:: Work to complete ::
Copy each line from the records below in which the word "nilai" is found.

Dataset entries
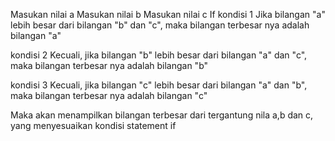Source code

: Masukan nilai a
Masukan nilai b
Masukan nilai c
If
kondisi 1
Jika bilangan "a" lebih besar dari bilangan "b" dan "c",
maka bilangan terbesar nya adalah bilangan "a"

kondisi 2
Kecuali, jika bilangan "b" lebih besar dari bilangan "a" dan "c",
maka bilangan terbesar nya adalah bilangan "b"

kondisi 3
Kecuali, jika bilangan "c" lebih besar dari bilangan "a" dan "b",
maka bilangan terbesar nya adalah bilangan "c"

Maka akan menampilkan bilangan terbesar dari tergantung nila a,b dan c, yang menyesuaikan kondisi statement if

* * *

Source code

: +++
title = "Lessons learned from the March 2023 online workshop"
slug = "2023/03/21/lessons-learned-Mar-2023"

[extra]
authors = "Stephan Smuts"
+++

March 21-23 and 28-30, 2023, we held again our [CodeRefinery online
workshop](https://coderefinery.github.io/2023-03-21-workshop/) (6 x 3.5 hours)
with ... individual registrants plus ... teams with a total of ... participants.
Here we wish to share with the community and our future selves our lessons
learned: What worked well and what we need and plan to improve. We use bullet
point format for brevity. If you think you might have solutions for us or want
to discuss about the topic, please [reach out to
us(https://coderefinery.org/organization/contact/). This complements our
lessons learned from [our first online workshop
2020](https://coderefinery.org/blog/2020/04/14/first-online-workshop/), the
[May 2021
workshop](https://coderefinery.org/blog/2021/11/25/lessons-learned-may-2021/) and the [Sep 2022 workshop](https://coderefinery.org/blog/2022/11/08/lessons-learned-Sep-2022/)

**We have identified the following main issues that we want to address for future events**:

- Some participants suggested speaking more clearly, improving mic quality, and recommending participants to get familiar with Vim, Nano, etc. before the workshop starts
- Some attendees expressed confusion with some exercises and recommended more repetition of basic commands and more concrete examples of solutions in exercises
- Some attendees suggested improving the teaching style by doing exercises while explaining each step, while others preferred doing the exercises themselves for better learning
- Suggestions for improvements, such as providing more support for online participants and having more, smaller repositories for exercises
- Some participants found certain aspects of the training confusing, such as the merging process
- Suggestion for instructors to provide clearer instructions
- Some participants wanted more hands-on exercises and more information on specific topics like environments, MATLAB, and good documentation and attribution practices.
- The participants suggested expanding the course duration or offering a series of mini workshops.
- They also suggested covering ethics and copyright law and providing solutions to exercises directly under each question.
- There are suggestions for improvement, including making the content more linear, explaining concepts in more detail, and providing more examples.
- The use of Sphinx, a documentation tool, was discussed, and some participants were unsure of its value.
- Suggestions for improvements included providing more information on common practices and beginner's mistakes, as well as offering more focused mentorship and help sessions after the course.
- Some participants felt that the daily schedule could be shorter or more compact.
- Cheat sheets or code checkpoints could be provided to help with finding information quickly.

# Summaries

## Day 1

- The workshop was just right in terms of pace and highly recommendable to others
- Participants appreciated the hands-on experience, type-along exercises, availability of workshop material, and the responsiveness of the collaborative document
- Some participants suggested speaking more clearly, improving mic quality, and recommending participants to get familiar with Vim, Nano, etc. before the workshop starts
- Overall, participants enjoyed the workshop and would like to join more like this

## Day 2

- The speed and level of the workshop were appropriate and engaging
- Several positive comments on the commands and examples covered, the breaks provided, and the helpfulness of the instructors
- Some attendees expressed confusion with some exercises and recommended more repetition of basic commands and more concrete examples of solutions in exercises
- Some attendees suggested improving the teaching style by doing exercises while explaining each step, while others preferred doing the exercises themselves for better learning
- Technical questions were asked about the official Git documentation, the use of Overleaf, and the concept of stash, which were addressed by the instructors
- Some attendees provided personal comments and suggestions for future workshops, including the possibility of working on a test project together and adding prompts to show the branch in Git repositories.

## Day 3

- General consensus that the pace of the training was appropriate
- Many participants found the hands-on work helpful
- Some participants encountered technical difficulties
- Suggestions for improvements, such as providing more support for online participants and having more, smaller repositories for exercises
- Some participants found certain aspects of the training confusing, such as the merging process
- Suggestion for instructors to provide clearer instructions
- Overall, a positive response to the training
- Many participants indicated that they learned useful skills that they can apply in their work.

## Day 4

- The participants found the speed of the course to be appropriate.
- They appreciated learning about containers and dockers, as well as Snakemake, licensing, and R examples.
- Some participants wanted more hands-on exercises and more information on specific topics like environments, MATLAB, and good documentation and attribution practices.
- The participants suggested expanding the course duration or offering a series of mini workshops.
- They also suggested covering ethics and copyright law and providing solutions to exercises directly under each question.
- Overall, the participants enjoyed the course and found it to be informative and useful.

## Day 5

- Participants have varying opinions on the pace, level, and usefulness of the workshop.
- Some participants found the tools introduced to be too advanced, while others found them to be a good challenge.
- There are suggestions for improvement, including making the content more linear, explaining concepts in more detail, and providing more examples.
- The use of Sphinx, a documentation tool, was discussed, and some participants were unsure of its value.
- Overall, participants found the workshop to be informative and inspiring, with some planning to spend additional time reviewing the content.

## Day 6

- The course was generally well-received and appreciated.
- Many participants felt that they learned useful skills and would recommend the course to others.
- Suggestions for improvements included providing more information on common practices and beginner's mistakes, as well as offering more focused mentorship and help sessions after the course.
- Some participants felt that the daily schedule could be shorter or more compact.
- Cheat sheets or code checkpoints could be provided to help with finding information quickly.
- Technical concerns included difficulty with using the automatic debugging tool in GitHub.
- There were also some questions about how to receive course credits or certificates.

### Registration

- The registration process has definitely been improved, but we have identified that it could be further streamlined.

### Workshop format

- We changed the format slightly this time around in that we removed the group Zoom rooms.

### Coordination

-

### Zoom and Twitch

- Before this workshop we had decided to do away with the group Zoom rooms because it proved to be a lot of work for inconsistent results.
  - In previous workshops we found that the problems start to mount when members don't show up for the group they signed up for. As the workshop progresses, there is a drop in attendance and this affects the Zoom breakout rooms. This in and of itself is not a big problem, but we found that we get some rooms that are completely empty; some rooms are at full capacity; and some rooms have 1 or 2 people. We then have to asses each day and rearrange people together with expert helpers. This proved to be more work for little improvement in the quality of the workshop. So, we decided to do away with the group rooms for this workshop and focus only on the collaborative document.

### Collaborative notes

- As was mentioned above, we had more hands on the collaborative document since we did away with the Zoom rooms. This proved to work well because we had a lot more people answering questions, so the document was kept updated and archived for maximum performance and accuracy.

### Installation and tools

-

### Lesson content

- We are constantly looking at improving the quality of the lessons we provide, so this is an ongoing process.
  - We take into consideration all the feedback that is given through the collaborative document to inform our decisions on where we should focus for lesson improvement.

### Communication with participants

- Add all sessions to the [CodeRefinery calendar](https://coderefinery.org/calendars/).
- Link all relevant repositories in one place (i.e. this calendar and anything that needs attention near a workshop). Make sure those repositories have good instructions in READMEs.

:: Task result ::
: Masukan nilai a
Masukan nilai b
Masukan nilai c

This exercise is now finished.